О братья! Мы приходим к вам в жилища
Не ссориться, не спорить понапрасну.
Откройте нам объятья! Мы вас ищем,
Мы более виновны… и несчастны.
Я уже отмечал, что Конопницкая в творчестве своем использует достижения нашего прогрессивного движения. Посмотрим, как обычно рассуждают поэты, и раскроем философию нашей поэтессы. Мракобесам и тем романтикам, которые не понимают поэзии без галлюцинаций и безумствований, может показаться странным, как некоторые современные теории, в корне разрушающие прежние понятия об устройстве и целесообразности мира, могут проникнуть в поэзию, которая парит над действительностью. Многие деликатные умы считают теорию движения, постоянного изменения и неуничтожаемости материи, а особенно теорию борьбы за существование жестокой и отталкивающе бездушной. Но поэтический ум, в котором будят отзвук знамения времени, не может оставаться равнодушным к значительным философским течениям. Он воспринимает их по-своему, придавая рационалистическим теориям символическую окраску. Так, например, теория движения и развития выступает в поэзии в идеалистическом освещении как постоянное возрождение идеала. Детерминизм порождает идею любви и прощения, теория причинности – идею божества. У Конопницкой идея божества выглядит так:
Не ведаю! О, если б сам ты, боже,
Небесное покинул благолепье,
Увидел хаты, поле, бездорожье
И злой судьбы бесчисленные цепи,
И бледность лиц, и в каждом сердце – горе,
И тайную слезу в печальном взоре,
И на груди пылающие раны…
Увидел бы, как мрачно и туманно,
И голодно, и худо нам на свете,
И сколько бед стоит перед порогом…
Ты зарыдал бы, видя страсти эти,
Ты тот, кого мы называем… богом.
Одним словом, в философское рассуждение вплетаются чувство и жалоба. Знакомая нота, звучащая еще со времен «Импровизации» Конрада. Эти постоянные в поэзии Конопницкой жалобы и молитвы уравновешивает неизменная в каждом стихотворении надежда на… рассвет.
Смело иди, молодой и мятежный,
Действуй во имя наших потомков!
Труден, товарищ, твой путь неизбежный,
Но завтрашний день уже рдеет в потемках.
Она всегда борется с неверием. Все зная и всех жалея, она встает на защиту чувства и требует милосердия и света для народа, для темных и обездоленных. Упоминая о католической церкви, она всегда зло издевается над ней, отворачивается от нее, как от олицетворения подлости.

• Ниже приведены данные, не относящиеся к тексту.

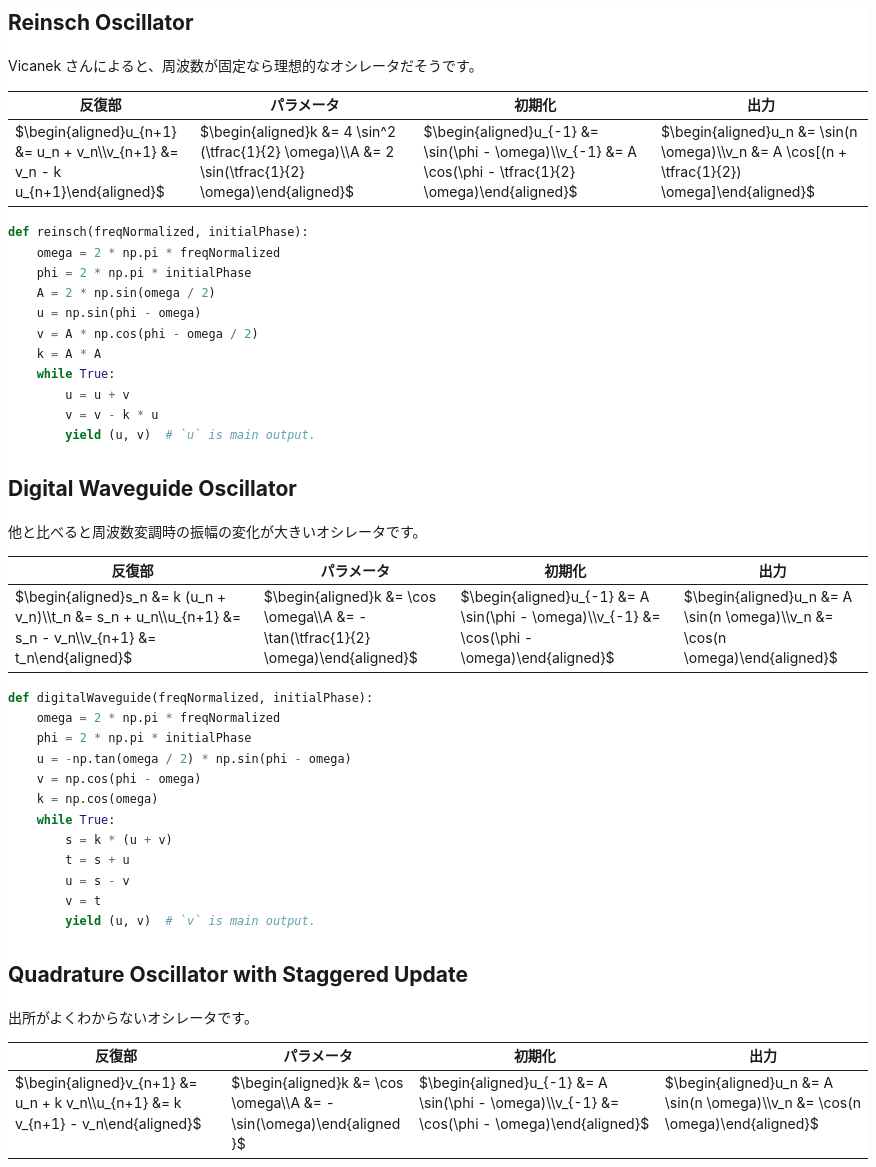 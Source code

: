 ## Reinsch Oscillator
Vicanek さんによると、周波数が固定なら理想的なオシレータだそうです。

| 反復部                                                                         | パラメータ                                                                                               | 初期化                                                                                                    | 出力                                                                                          |
|--------------------------------------------------------------------------------|-----------------------------------------------------------------------------------------------------|-----------------------------------------------------------------------------------------------------------|-----------------------------------------------------------------------------------------------|
| $\begin{aligned}u_{n+1} &= u_n + v_n\\v_{n+1} &= v_n - k u_{n+1}\end{aligned}$ | $\begin{aligned}k &= 4 \sin^2 (\tfrac{1}{2} \omega)\\A &= 2 \sin(\tfrac{1}{2} \omega)\end{aligned}$ | $\begin{aligned}u_{-1} &= \sin(\phi - \omega)\\v_{-1} &= A \cos(\phi - \tfrac{1}{2} \omega)\end{aligned}$ | $\begin{aligned}u_n &= \sin(n \omega)\\v_n &= A \cos[(n + \tfrac{1}{2}) \omega]\end{aligned}$ |

```python
def reinsch(freqNormalized, initialPhase):
    omega = 2 * np.pi * freqNormalized
    phi = 2 * np.pi * initialPhase
    A = 2 * np.sin(omega / 2)
    u = np.sin(phi - omega)
    v = A * np.cos(phi - omega / 2)
    k = A * A
    while True:
        u = u + v
        v = v - k * u
        yield (u, v)  # `u` is main output.
```

## Digital Waveguide Oscillator
他と比べると周波数変調時の振幅の変化が大きいオシレータです。

| 反復部                                                                                                     | パラメータ                                                                           | 初期化                                                                                       | 出力                                                                         |
|------------------------------------------------------------------------------------------------------------|---------------------------------------------------------------------------------|----------------------------------------------------------------------------------------------|------------------------------------------------------------------------------|
| $\begin{aligned}s_n &= k (u_n + v_n)\\t_n &= s_n + u_n\\u_{n+1} &= s_n - v_n\\v_{n+1} &= t_n\end{aligned}$ | $\begin{aligned}k &= \cos \omega\\A &= -\tan(\tfrac{1}{2} \omega)\end{aligned}$ | $\begin{aligned}u_{-1} &= A \sin(\phi - \omega)\\v_{-1} &= \cos(\phi - \omega)\end{aligned}$ | $\begin{aligned}u_n &= A \sin(n \omega)\\v_n &= \cos(n \omega)\end{aligned}$ |

```python
def digitalWaveguide(freqNormalized, initialPhase):
    omega = 2 * np.pi * freqNormalized
    phi = 2 * np.pi * initialPhase
    u = -np.tan(omega / 2) * np.sin(phi - omega)
    v = np.cos(phi - omega)
    k = np.cos(omega)
    while True:
        s = k * (u + v)
        t = s + u
        u = s - v
        v = t
        yield (u, v)  # `v` is main output.
```

## Quadrature Oscillator with Staggered Update
出所がよくわからないオシレータです。

| 反復部                                                                           | パラメータ                                                              | 初期化                                                                                       | 出力                                                                         |
|----------------------------------------------------------------------------------|--------------------------------------------------------------------|----------------------------------------------------------------------------------------------|------------------------------------------------------------------------------|
| $\begin{aligned}v_{n+1} &= u_n + k v_n\\u_{n+1} &= k v_{n+1} - v_n\end{aligned}$ | $\begin{aligned}k &= \cos \omega\\A &= -\sin(\omega)\end{aligned}$ | $\begin{aligned}u_{-1} &= A \sin(\phi - \omega)\\v_{-1} &= \cos(\phi - \omega)\end{aligned}$ | $\begin{aligned}u_n &= A \sin(n \omega)\\v_n &= \cos(n \omega)\end{aligned}$ |
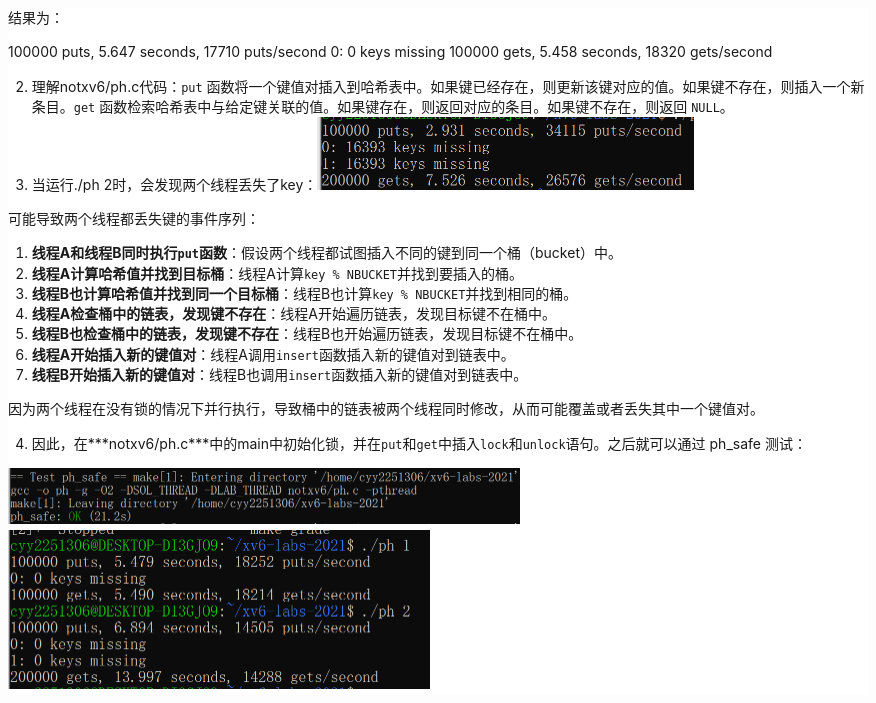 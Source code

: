 结果为：

100000 puts, 5.647 seconds, 17710 puts/second
0: 0 keys missing
100000 gets, 5.458 seconds, 18320 gets/second

2. 理解notxv6/ph.c代码：`put` 函数将一个键值对插入到哈希表中。如果键已经存在，则更新该键对应的值。如果键不存在，则插入一个新条目。`get` 函数检索哈希表中与给定键关联的值。如果键存在，则返回对应的条目。如果键不存在，则返回 `NULL`。
3. 当运行./ph 2时，会发现两个线程丢失了key：<img src="assets/image-20240718213646798.png" alt="image-20240718213646798" style="zoom:50%;" />

可能导致两个线程都丢失键的事件序列：

1. **线程A和线程B同时执行`put`函数**：假设两个线程都试图插入不同的键到同一个桶（bucket）中。
2. **线程A计算哈希值并找到目标桶**：线程A计算`key % NBUCKET`并找到要插入的桶。
3. **线程B也计算哈希值并找到同一个目标桶**：线程B也计算`key % NBUCKET`并找到相同的桶。
4. **线程A检查桶中的链表，发现键不存在**：线程A开始遍历链表，发现目标键不在桶中。
5. **线程B也检查桶中的链表，发现键不存在**：线程B也开始遍历链表，发现目标键不在桶中。
6. **线程A开始插入新的键值对**：线程A调用`insert`函数插入新的键值对到链表中。
7. **线程B开始插入新的键值对**：线程B也调用`insert`函数插入新的键值对到链表中。

因为两个线程在没有锁的情况下并行执行，导致桶中的链表被两个线程同时修改，从而可能覆盖或者丢失其中一个键值对。

4. 因此，在***notxv6/ph.c\***中的main中初始化锁，并在`put`和`get`中插入`lock`和`unlock`语句。之后就可以通过 ph_safe 测试：

<img src="assets/image-20240718214600815.png" alt="image-20240718214600815" style="zoom:50%;" />

<img src="assets/image-20240718214814459.png" alt="image-20240718214814459" style="zoom:50%;" />
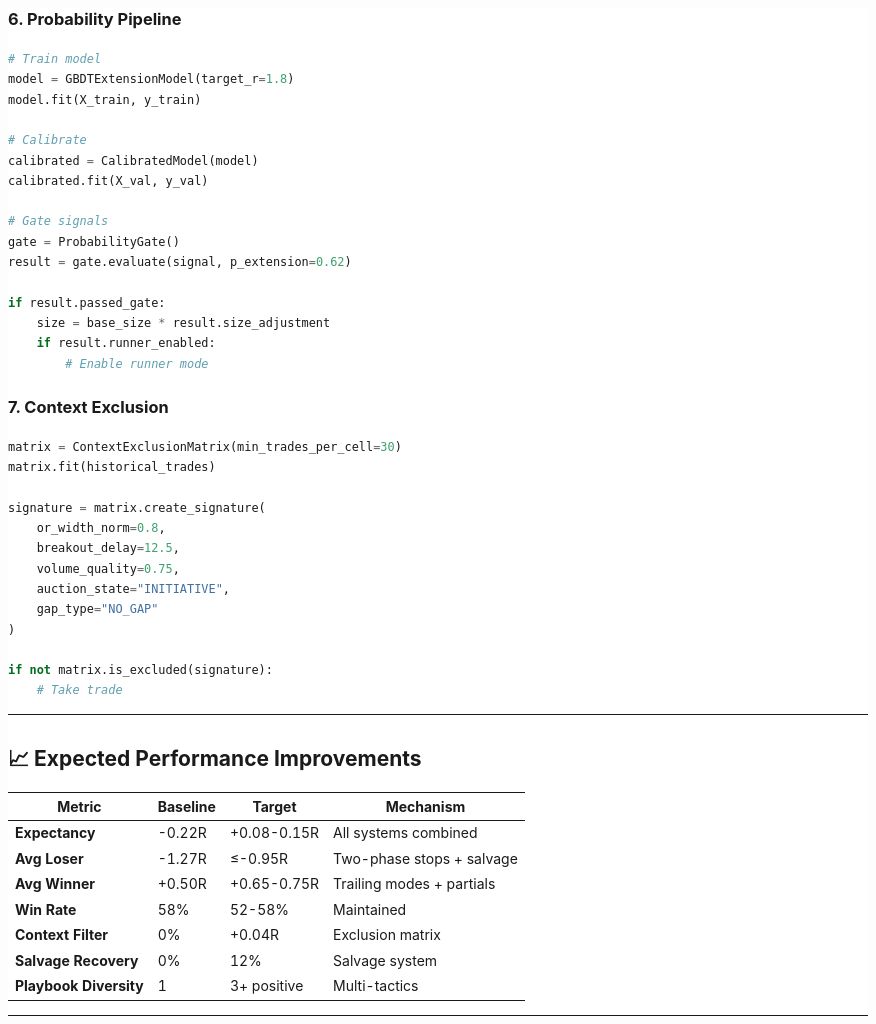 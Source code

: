 ### 6. **Probability Pipeline**
```python
# Train model
model = GBDTExtensionModel(target_r=1.8)
model.fit(X_train, y_train)

# Calibrate
calibrated = CalibratedModel(model)
calibrated.fit(X_val, y_val)

# Gate signals
gate = ProbabilityGate()
result = gate.evaluate(signal, p_extension=0.62)

if result.passed_gate:
    size = base_size * result.size_adjustment
    if result.runner_enabled:
        # Enable runner mode
```

### 7. **Context Exclusion**
```python
matrix = ContextExclusionMatrix(min_trades_per_cell=30)
matrix.fit(historical_trades)

signature = matrix.create_signature(
    or_width_norm=0.8,
    breakout_delay=12.5,
    volume_quality=0.75,
    auction_state="INITIATIVE",
    gap_type="NO_GAP"
)

if not matrix.is_excluded(signature):
    # Take trade
```

---

## 📈 Expected Performance Improvements

| Metric | Baseline | Target | Mechanism |
|--------|----------|--------|-----------|
| **Expectancy** | -0.22R | +0.08-0.15R | All systems combined |
| **Avg Loser** | -1.27R | ≤-0.95R | Two-phase stops + salvage |
| **Avg Winner** | +0.50R | +0.65-0.75R | Trailing modes + partials |
| **Win Rate** | 58% | 52-58% | Maintained |
| **Context Filter** | 0% | +0.04R | Exclusion matrix |
| **Salvage Recovery** | 0% | 12% | Salvage system |
| **Playbook Diversity** | 1 | 3+ positive | Multi-tactics |

---
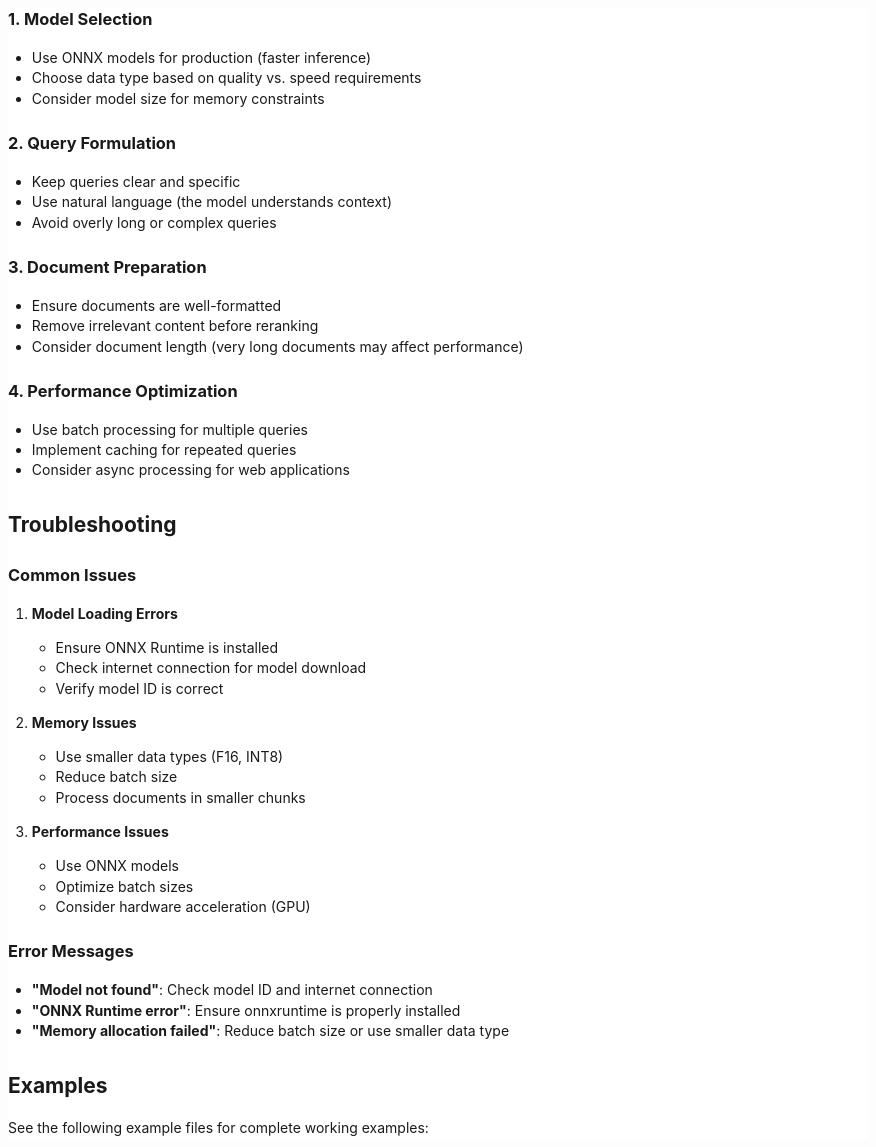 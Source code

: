 ### 1. Model Selection

- Use ONNX models for production (faster inference)
- Choose data type based on quality vs. speed requirements
- Consider model size for memory constraints

### 2. Query Formulation

- Keep queries clear and specific
- Use natural language (the model understands context)
- Avoid overly long or complex queries

### 3. Document Preparation

- Ensure documents are well-formatted
- Remove irrelevant content before reranking
- Consider document length (very long documents may affect performance)

### 4. Performance Optimization

- Use batch processing for multiple queries
- Implement caching for repeated queries
- Consider async processing for web applications

## Troubleshooting

### Common Issues

1. **Model Loading Errors**
   - Ensure ONNX Runtime is installed
   - Check internet connection for model download
   - Verify model ID is correct

2. **Memory Issues**
   - Use smaller data types (F16, INT8)
   - Reduce batch size
   - Process documents in smaller chunks

3. **Performance Issues**
   - Use ONNX models
   - Optimize batch sizes
   - Consider hardware acceleration (GPU)

### Error Messages

- **"Model not found"**: Check model ID and internet connection
- **"ONNX Runtime error"**: Ensure onnxruntime is properly installed
- **"Memory allocation failed"**: Reduce batch size or use smaller data type

## Examples

See the following example files for complete working examples:
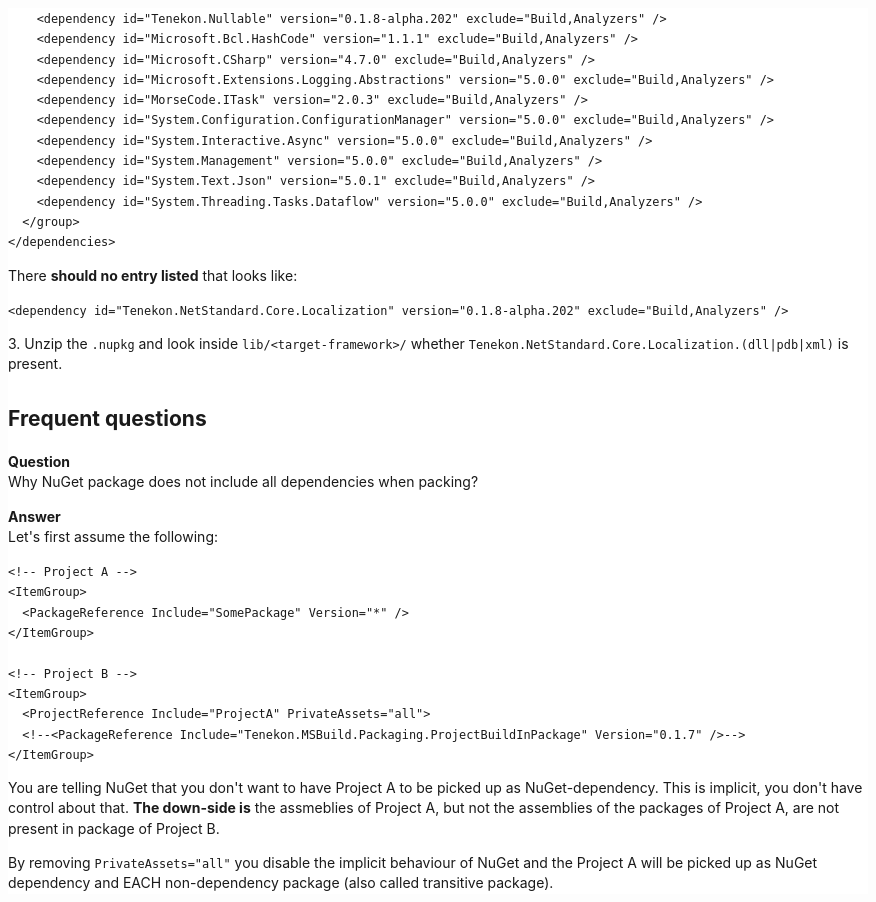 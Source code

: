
 ```
    <dependency id="Tenekon.Nullable" version="0.1.8-alpha.202" exclude="Build,Analyzers" />
    <dependency id="Microsoft.Bcl.HashCode" version="1.1.1" exclude="Build,Analyzers" />
    <dependency id="Microsoft.CSharp" version="4.7.0" exclude="Build,Analyzers" />
    <dependency id="Microsoft.Extensions.Logging.Abstractions" version="5.0.0" exclude="Build,Analyzers" />
    <dependency id="MorseCode.ITask" version="2.0.3" exclude="Build,Analyzers" />
    <dependency id="System.Configuration.ConfigurationManager" version="5.0.0" exclude="Build,Analyzers" />
    <dependency id="System.Interactive.Async" version="5.0.0" exclude="Build,Analyzers" />
    <dependency id="System.Management" version="5.0.0" exclude="Build,Analyzers" />
    <dependency id="System.Text.Json" version="5.0.1" exclude="Build,Analyzers" />
    <dependency id="System.Threading.Tasks.Dataflow" version="5.0.0" exclude="Build,Analyzers" />
  </group>
</dependencies>
```

There **should no entry listed** that looks like:

```
<dependency id="Tenekon.NetStandard.Core.Localization" version="0.1.8-alpha.202" exclude="Build,Analyzers" />
```

3\. Unzip the `.nupkg` and look inside `lib/<target-framework>/` whether `Tenekon.NetStandard.Core.Localization.(dll|pdb|xml)` is present.

## Frequent questions

**Question**
<br/>Why NuGet package does not include all dependencies when packing?

**Answer**
<br/>Let's first assume the following:

```
<!-- Project A -->
<ItemGroup>
  <PackageReference Include="SomePackage" Version="*" />
</ItemGroup>

<!-- Project B -->
<ItemGroup>
  <ProjectReference Include="ProjectA" PrivateAssets="all">
  <!--<PackageReference Include="Tenekon.MSBuild.Packaging.ProjectBuildInPackage" Version="0.1.7" />-->
</ItemGroup>
```

You are telling NuGet that you don't want to have Project A to be picked  up as NuGet-dependency. This is implicit, you don't have control about that. **The down-side is** the assmeblies of Project A, but not the assemblies of the packages of Project A, are not present in package of Project B.

By removing `PrivateAssets="all"` you disable the implicit behaviour of NuGet and the Project A will be picked up as NuGet dependency and EACH non-dependency package (also called transitive package).
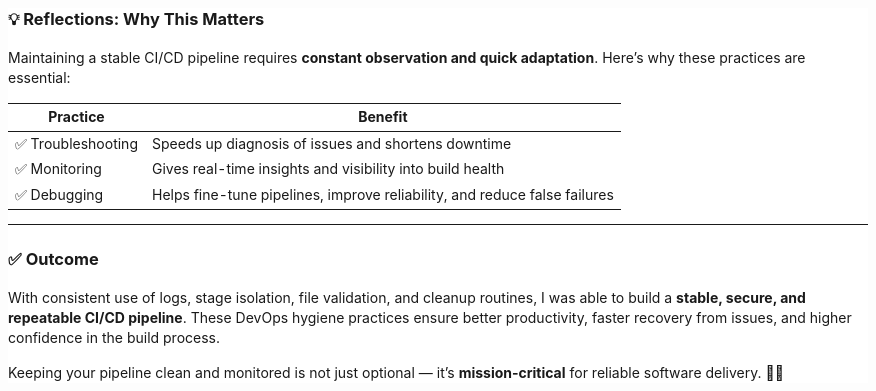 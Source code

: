 
### 💡 Reflections: Why This Matters

Maintaining a stable CI/CD pipeline requires **constant observation and quick adaptation**. Here’s why these practices are essential:

| Practice           | Benefit                                                                   |
| ------------------ | ------------------------------------------------------------------------- |
| ✅ Troubleshooting | Speeds up diagnosis of issues and shortens downtime                       |
| ✅ Monitoring      | Gives real-time insights and visibility into build health                 |
| ✅ Debugging       | Helps fine-tune pipelines, improve reliability, and reduce false failures |

---

### ✅ Outcome

With consistent use of logs, stage isolation, file validation, and cleanup routines, I was able to build a **stable, secure, and repeatable CI/CD pipeline**. These DevOps hygiene practices ensure better productivity, faster recovery from issues, and higher confidence in the build process.

Keeping your pipeline clean and monitored is not just optional — it’s **mission-critical** for reliable software delivery. 🔧🚀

О! Если бы Христос сейчас был с нами,
Он эту ночь провел бы с бедняками.
Сирот детей и нищих матерей
Согрел бы возле алтарей.
Читателю, который перелистает подряд два тома стихотворений поэтессы, пафос ее может показаться однообразным. Но он пьянит и возбуждает, как музыка.
В молитвах и фрагментах Конопницкой всегда чувствуется глубокая ненависть к привилегированным. То не вспышки гнева, не Дантонова ненависть, какую мы находим у Высоцкого. В устах Конопницкой протест часто звучит жалобой:
Но издавна, знаю, учили батогом
Главу обнажать перед панским порогом.
Что касается третьей особенности, отличающей идеалы поэтессы от романтических идеалов, то она состоит в том, что Конопницкая вслушивается в чувства и думы крестьянина, в то время как романтизм воспроизводил лишь народные предания, верования и легенды.
Обратимся, например, к образцу романтического поэта – Мицкевичу. Мицкевич, изображая колдовской мир, мир духов и русалок, не остается равнодушным, он черпает оттуда темы, образы, перерабатывает их, переплавляет в своем сердце и уме и сам, как в «Дзядах», верит в него; ему кажется, что он окружен роем своих таинственных героев, которые понимают его, сочувствуют ему, служат средством для выражения его чувств.
Конопницкая же передает нам чувства мальчика, пасущего лошадей на выгоне, мужика, что утопился с отчаяния, бредущего на заработки батрака, девушки, которую манит широкий свет, матери, провожающей в солдаты единственного сына и умирающей с горя. Здесь крестьянская речь, их говор, их чувства. В этом и заключается черта, которую я назвал натурализмом поэзии Конопницкой. Иначе ее не назовешь. Тенденция проявляется у поэтессы только в выборе темы, образ же говорит сам за себя.